A very fine and thoughtful essay, Dante Lee.Well done. And you're right about "racial memory", Len. A closer look at the social and psychological mechanisms by which we give ourselves permission to murder others is long overdue. I am tempted to believe that very little of it has any intellectual basis. I am reminded of Stanley Milgram's studies on obedience and authority. People are so compliant when presented with the right cues - and equally in denial about that process. But I am reminded also of what I term the "boo-effect". When a parent brings their face up close to a toddler and goes "boo" the child drops their psychological bundle. They become an exercise in passivity (actually a survival mechanism for them). They appear disoriented, not knowing what psychological response to provide: if the mother is smiling, they will then laugh; if she is frowning or harsh, they cry or respond with fear. There's a brief hiatus where they look to their surroundings to provide social cues about how they should respond.
I guess my bit here is that we are a species with extended childhoods where we need protection and we often revert to uncritical childhood emotions, looking to our environment to tell us what we should feel. In other ages children would grow up faster, with generally reduced levels of emotionality because of the shortness and brutality of life, but the same mechanisms are there below the surface.

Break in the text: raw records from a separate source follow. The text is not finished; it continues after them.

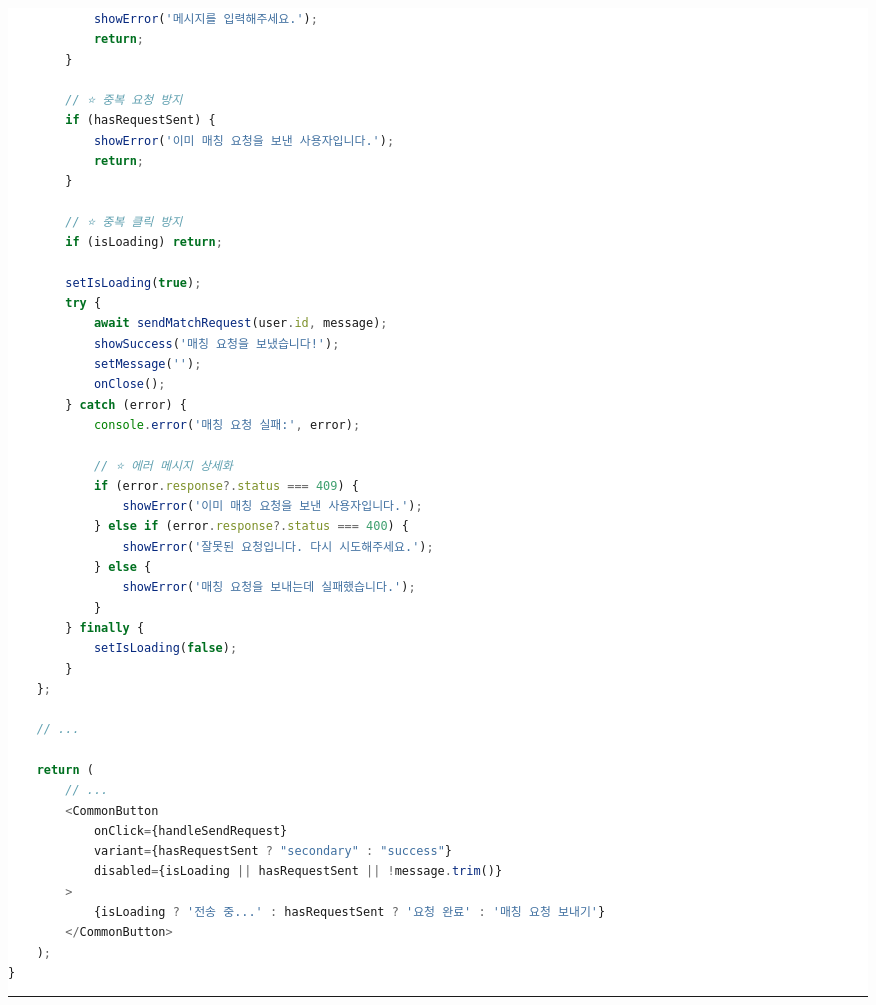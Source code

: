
 ```javascript
            showError('메시지를 입력해주세요.');
            return;
        }

        // ⭐ 중복 요청 방지
        if (hasRequestSent) {
            showError('이미 매칭 요청을 보낸 사용자입니다.');
            return;
        }

        // ⭐ 중복 클릭 방지
        if (isLoading) return;

        setIsLoading(true);
        try {
            await sendMatchRequest(user.id, message);
            showSuccess('매칭 요청을 보냈습니다!');
            setMessage('');
            onClose();
        } catch (error) {
            console.error('매칭 요청 실패:', error);

            // ⭐ 에러 메시지 상세화
            if (error.response?.status === 409) {
                showError('이미 매칭 요청을 보낸 사용자입니다.');
            } else if (error.response?.status === 400) {
                showError('잘못된 요청입니다. 다시 시도해주세요.');
            } else {
                showError('매칭 요청을 보내는데 실패했습니다.');
            }
        } finally {
            setIsLoading(false);
        }
    };

    // ...

    return (
        // ...
        <CommonButton
            onClick={handleSendRequest}
            variant={hasRequestSent ? "secondary" : "success"}
            disabled={isLoading || hasRequestSent || !message.trim()}
        >
            {isLoading ? '전송 중...' : hasRequestSent ? '요청 완료' : '매칭 요청 보내기'}
        </CommonButton>
    );
}
```

---
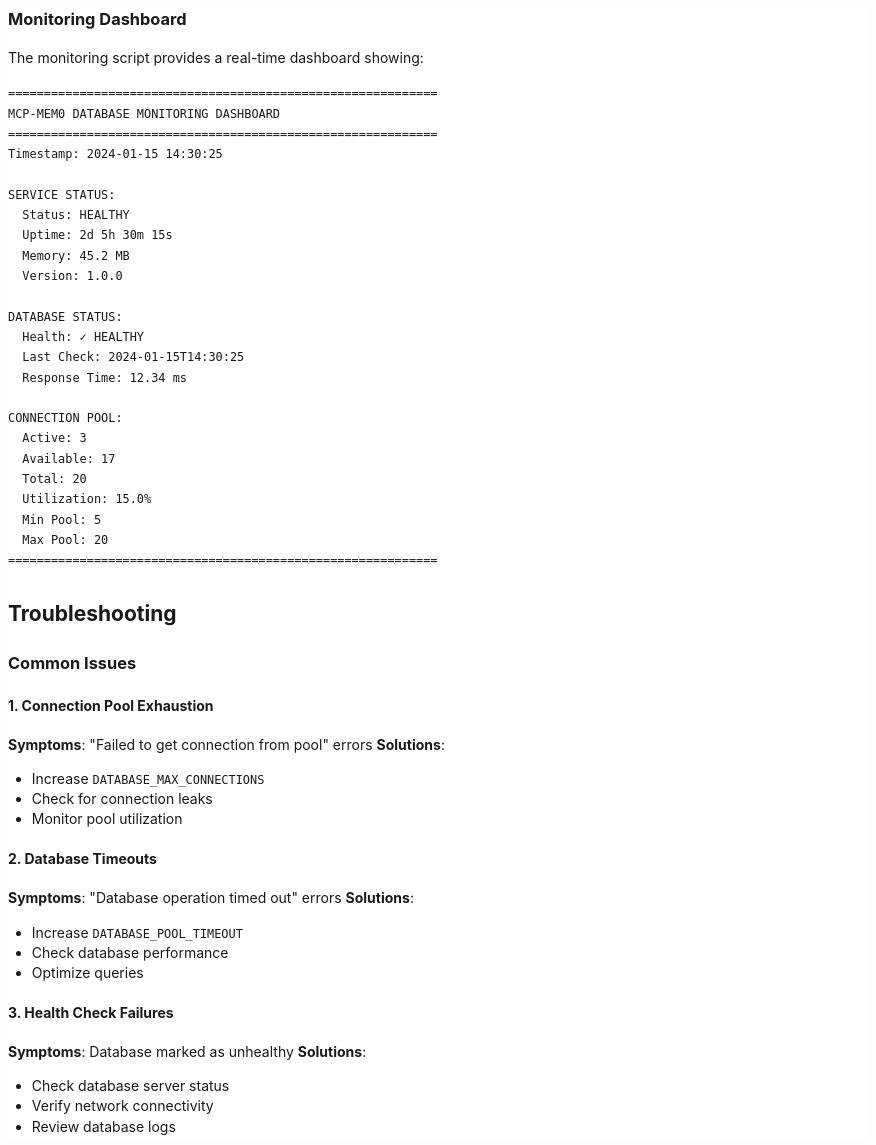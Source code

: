 ### Monitoring Dashboard

The monitoring script provides a real-time dashboard showing:

```
============================================================
MCP-MEM0 DATABASE MONITORING DASHBOARD
============================================================
Timestamp: 2024-01-15 14:30:25

SERVICE STATUS:
  Status: HEALTHY
  Uptime: 2d 5h 30m 15s
  Memory: 45.2 MB
  Version: 1.0.0

DATABASE STATUS:
  Health: ✓ HEALTHY
  Last Check: 2024-01-15T14:30:25
  Response Time: 12.34 ms

CONNECTION POOL:
  Active: 3
  Available: 17
  Total: 20
  Utilization: 15.0%
  Min Pool: 5
  Max Pool: 20
============================================================
```

## Troubleshooting

### Common Issues

#### 1. Connection Pool Exhaustion
**Symptoms**: "Failed to get connection from pool" errors
**Solutions**:
- Increase `DATABASE_MAX_CONNECTIONS`
- Check for connection leaks
- Monitor pool utilization

#### 2. Database Timeouts
**Symptoms**: "Database operation timed out" errors
**Solutions**:
- Increase `DATABASE_POOL_TIMEOUT`
- Check database performance
- Optimize queries

#### 3. Health Check Failures
**Symptoms**: Database marked as unhealthy
**Solutions**:
- Check database server status
- Verify network connectivity
- Review database logs
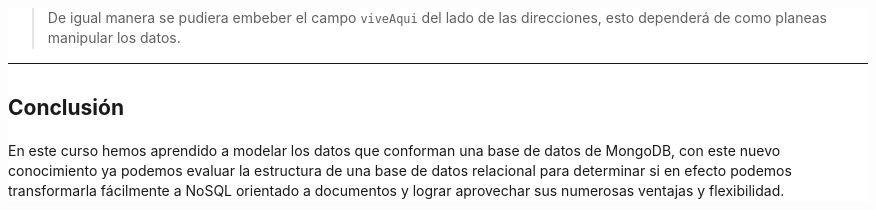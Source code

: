 </pre>

<blockquote>
  <p>De igual manera se pudiera embeber el campo <code>viveAqui</code> del lado de las direcciones, esto dependerá de como planeas manipular los datos.</p>
</blockquote>

<hr />

<h2>Conclusión</h2>

<p>En este curso hemos aprendido a modelar los datos que conforman una base de datos de MongoDB, con este nuevo conocimiento ya podemos evaluar la estructura de una base de datos relacional para determinar si en efecto podemos transformarla fácilmente a NoSQL orientado a documentos y lograr aprovechar sus numerosas ventajas y flexibilidad.</p>
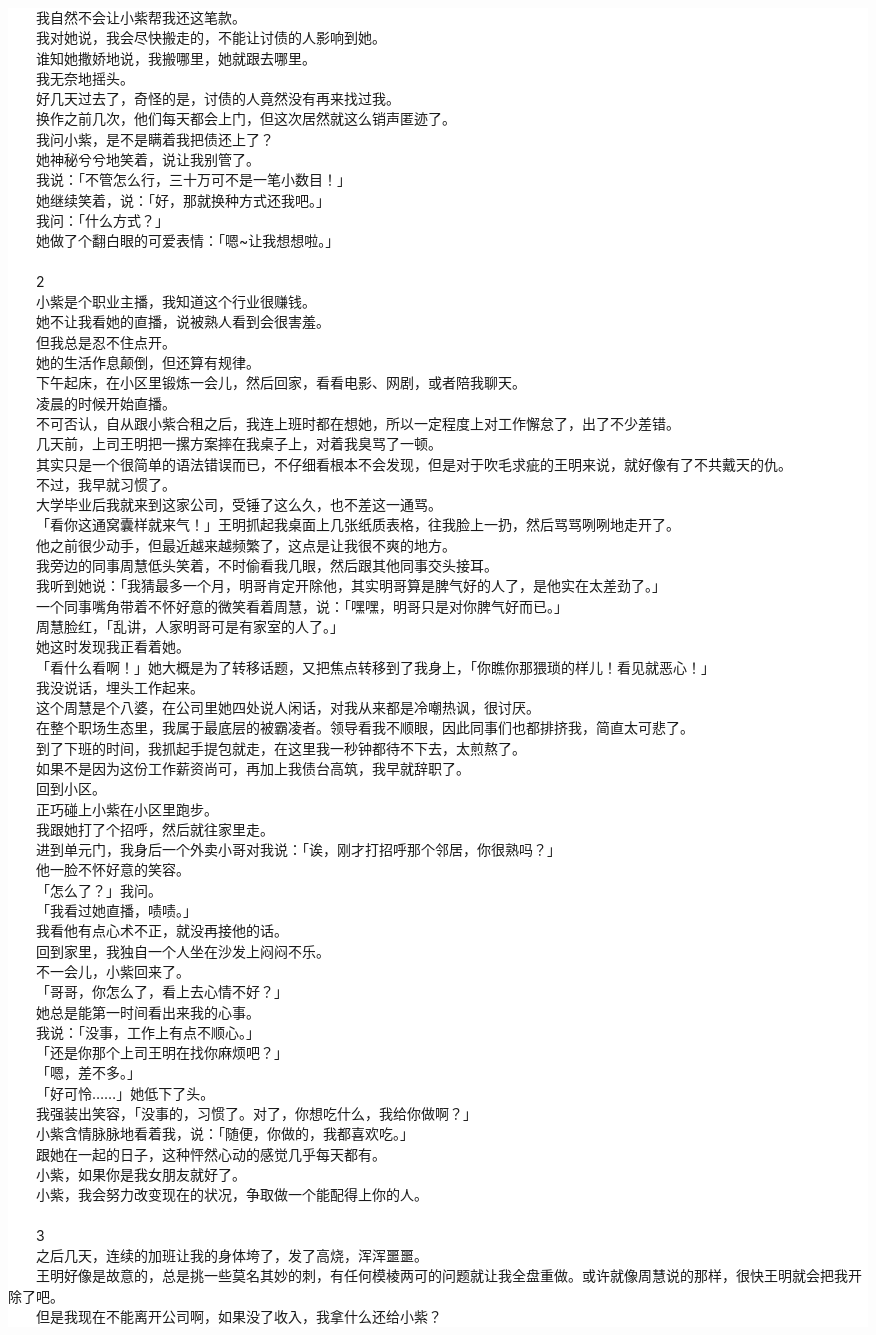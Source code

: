 &emsp;&emsp;我自然不会让小紫帮我还这笔款。  
&emsp;&emsp;我对她说，我会尽快搬走的，不能让讨债的人影响到她。  
&emsp;&emsp;谁知她撒娇地说，我搬哪里，她就跟去哪里。  
&emsp;&emsp;我无奈地摇头。  
&emsp;&emsp;好几天过去了，奇怪的是，讨债的人竟然没有再来找过我。  
&emsp;&emsp;换作之前几次，他们每天都会上门，但这次居然就这么销声匿迹了。  
&emsp;&emsp;我问小紫，是不是瞒着我把债还上了？  
&emsp;&emsp;她神秘兮兮地笑着，说让我别管了。  
&emsp;&emsp;我说：「不管怎么行，三十万可不是一笔小数目！」  
&emsp;&emsp;她继续笑着，说：「好，那就换种方式还我吧。」  
&emsp;&emsp;我问：「什么方式？」  
&emsp;&emsp;她做了个翻白眼的可爱表情：「嗯~让我想想啦。」  
&emsp;&emsp;   
&emsp;&emsp;2  
&emsp;&emsp;小紫是个职业主播，我知道这个行业很赚钱。  
&emsp;&emsp;她不让我看她的直播，说被熟人看到会很害羞。  
&emsp;&emsp;但我总是忍不住点开。  
&emsp;&emsp;她的生活作息颠倒，但还算有规律。  
&emsp;&emsp;下午起床，在小区里锻炼一会儿，然后回家，看看电影、网剧，或者陪我聊天。  
&emsp;&emsp;凌晨的时候开始直播。  
&emsp;&emsp;不可否认，自从跟小紫合租之后，我连上班时都在想她，所以一定程度上对工作懈怠了，出了不少差错。  
&emsp;&emsp;几天前，上司王明把一摞方案摔在我桌子上，对着我臭骂了一顿。  
&emsp;&emsp;其实只是一个很简单的语法错误而已，不仔细看根本不会发现，但是对于吹毛求疵的王明来说，就好像有了不共戴天的仇。  
&emsp;&emsp;不过，我早就习惯了。  
&emsp;&emsp;大学毕业后我就来到这家公司，受锤了这么久，也不差这一通骂。  
&emsp;&emsp;「看你这通窝囊样就来气！」王明抓起我桌面上几张纸质表格，往我脸上一扔，然后骂骂咧咧地走开了。  
&emsp;&emsp;他之前很少动手，但最近越来越频繁了，这点是让我很不爽的地方。  
&emsp;&emsp;我旁边的同事周慧低头笑着，不时偷看我几眼，然后跟其他同事交头接耳。  
&emsp;&emsp;我听到她说：「我猜最多一个月，明哥肯定开除他，其实明哥算是脾气好的人了，是他实在太差劲了。」  
&emsp;&emsp;一个同事嘴角带着不怀好意的微笑看着周慧，说：「嘿嘿，明哥只是对你脾气好而已。」  
&emsp;&emsp;周慧脸红，「乱讲，人家明哥可是有家室的人了。」  
&emsp;&emsp;她这时发现我正看着她。  
&emsp;&emsp;「看什么看啊！」她大概是为了转移话题，又把焦点转移到了我身上，「你瞧你那猥琐的样儿！看见就恶心！」  
&emsp;&emsp;我没说话，埋头工作起来。  
&emsp;&emsp;这个周慧是个八婆，在公司里她四处说人闲话，对我从来都是冷嘲热讽，很讨厌。  
&emsp;&emsp;在整个职场生态里，我属于最底层的被霸凌者。领导看我不顺眼，因此同事们也都排挤我，简直太可悲了。  
&emsp;&emsp;到了下班的时间，我抓起手提包就走，在这里我一秒钟都待不下去，太煎熬了。  
&emsp;&emsp;如果不是因为这份工作薪资尚可，再加上我债台高筑，我早就辞职了。  
&emsp;&emsp;回到小区。  
&emsp;&emsp;正巧碰上小紫在小区里跑步。  
&emsp;&emsp;我跟她打了个招呼，然后就往家里走。  
&emsp;&emsp;进到单元门，我身后一个外卖小哥对我说：「诶，刚才打招呼那个邻居，你很熟吗？」  
&emsp;&emsp;他一脸不怀好意的笑容。  
&emsp;&emsp;「怎么了？」我问。  
&emsp;&emsp;「我看过她直播，啧啧。」  
&emsp;&emsp;我看他有点心术不正，就没再接他的话。  
&emsp;&emsp;回到家里，我独自一个人坐在沙发上闷闷不乐。  
&emsp;&emsp;不一会儿，小紫回来了。  
&emsp;&emsp;「哥哥，你怎么了，看上去心情不好？」  
&emsp;&emsp;她总是能第一时间看出来我的心事。  
&emsp;&emsp;我说：「没事，工作上有点不顺心。」  
&emsp;&emsp;「还是你那个上司王明在找你麻烦吧？」  
&emsp;&emsp;「嗯，差不多。」  
&emsp;&emsp;「好可怜……」她低下了头。  
&emsp;&emsp;我强装出笑容，「没事的，习惯了。对了，你想吃什么，我给你做啊？」  
&emsp;&emsp;小紫含情脉脉地看着我，说：「随便，你做的，我都喜欢吃。」  
&emsp;&emsp;跟她在一起的日子，这种怦然心动的感觉几乎每天都有。  
&emsp;&emsp;小紫，如果你是我女朋友就好了。  
&emsp;&emsp;小紫，我会努力改变现在的状况，争取做一个能配得上你的人。  
&emsp;&emsp;   
&emsp;&emsp;3  
&emsp;&emsp;之后几天，连续的加班让我的身体垮了，发了高烧，浑浑噩噩。  
&emsp;&emsp;王明好像是故意的，总是挑一些莫名其妙的刺，有任何模棱两可的问题就让我全盘重做。或许就像周慧说的那样，很快王明就会把我开除了吧。  
&emsp;&emsp;但是我现在不能离开公司啊，如果没了收入，我拿什么还给小紫？  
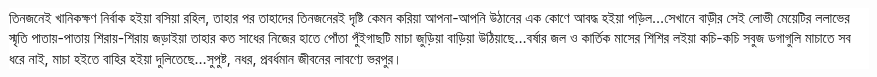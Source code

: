 তিনজনেই খানিকক্ষণ নির্বাক হইয়া বসিয়া রহিল, তাহার পর তাহাদের তিনজনেরই দৃষ্টি কেমন করিয়া আপনা-আপনি উঠানের এক কোণে আবদ্ধ হইয়া পড়িল…সেখানে বাড়ীর সেই লোভী মেয়েটির ললাভের স্মৃতি পাতায়-পাতায় শিরায়-শিরায় জড়াইয়া তাহার কত সাধের নিজের হাতে পোঁতা পুঁইগাছটি মাচা জুড়িয়া বাড়িয়া উঠিয়াছে…বর্ষার জল ও কার্তিক মাসের শিশির লইয়া কচি-কচি সবুজ ডগাগুলি মাচাতে সব ধরে নাই, মাচা হইতে বাহির হইয়া দুলিতেছে…সুপুষ্ট, নধর, প্রবর্ধমান জীবনের লাবণ্যে ভরপুর।



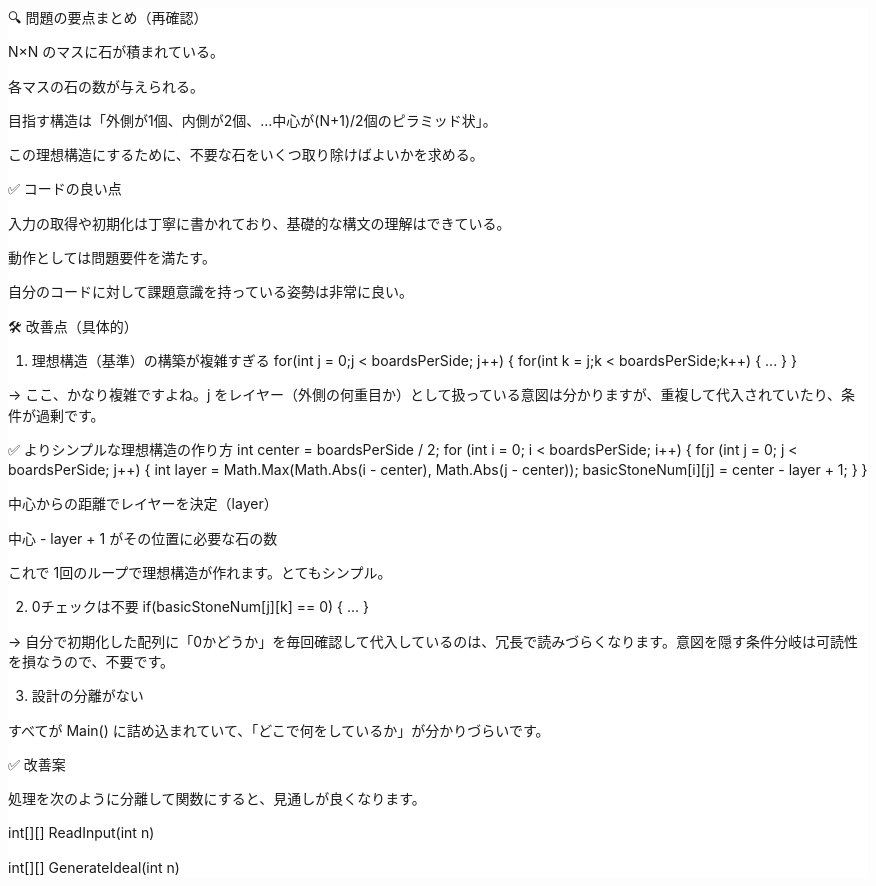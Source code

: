 🔍 問題の要点まとめ（再確認）

N×N のマスに石が積まれている。

各マスの石の数が与えられる。

目指す構造は「外側が1個、内側が2個、…中心が(N+1)/2個のピラミッド状」。

この理想構造にするために、不要な石をいくつ取り除けばよいかを求める。

✅ コードの良い点

入力の取得や初期化は丁寧に書かれており、基礎的な構文の理解はできている。

動作としては問題要件を満たす。

自分のコードに対して課題意識を持っている姿勢は非常に良い。

🛠️ 改善点（具体的）
1. 理想構造（基準）の構築が複雑すぎる
for(int j = 0;j < boardsPerSide; j++) {
    for(int k = j;k < boardsPerSide;k++) {
        ...
    }
}


→ ここ、かなり複雑ですよね。j をレイヤー（外側の何重目か）として扱っている意図は分かりますが、重複して代入されていたり、条件が過剰です。

✅ よりシンプルな理想構造の作り方
int center = boardsPerSide / 2;
for (int i = 0; i < boardsPerSide; i++) {
    for (int j = 0; j < boardsPerSide; j++) {
        int layer = Math.Max(Math.Abs(i - center), Math.Abs(j - center));
        basicStoneNum[i][j] = center - layer + 1;
    }
}


中心からの距離でレイヤーを決定（layer）

中心 - layer + 1 がその位置に必要な石の数

これで 1回のループで理想構造が作れます。とてもシンプル。

2. 0チェックは不要
if(basicStoneNum[j][k] == 0) { ... }


→ 自分で初期化した配列に「0かどうか」を毎回確認して代入しているのは、冗長で読みづらくなります。意図を隠す条件分岐は可読性を損なうので、不要です。

3. 設計の分離がない

すべてが Main() に詰め込まれていて、「どこで何をしているか」が分かりづらいです。

✅ 改善案

処理を次のように分離して関数にすると、見通しが良くなります。

int[][] ReadInput(int n)

int[][] GenerateIdeal(int n)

The capacity for anti-intellectualism, prejudice and violence is much higher in people than many of us would care to believe.
We won't ever really be free of these influences, but we can curtail them by playing competitive sports and team games to channel the impulses and by travel and education. Mostly, however, I think we need to develope a massive social disdain for war, armies, weaponry and especially the easy advocacy of war. Perhaps some ancient traditions aren't so barbaric. Perhaps we could reintroduce hostages: put the Cheney and Bush children next to Tehran nuclear plants. Now that's a social cue we can use. I'm feeling safer already.
Thoughtful post, damien. I've often wondered if we have become the victims of our own evolution, the victims of our success. In the trees and, later in the savannahs, it would appear that a certain "mean streak" had survival value. Times have changed but our genes havne't. No pun intended (well, maybe a little) but we have outgrown our "genes".
Clearly, we can't outgrow our genes, but a monkey who picks up a stick on the savannah can do little damage. Half-assed political leaders uncritically willing to irradiate half of the Middle East are a different story. That has to change.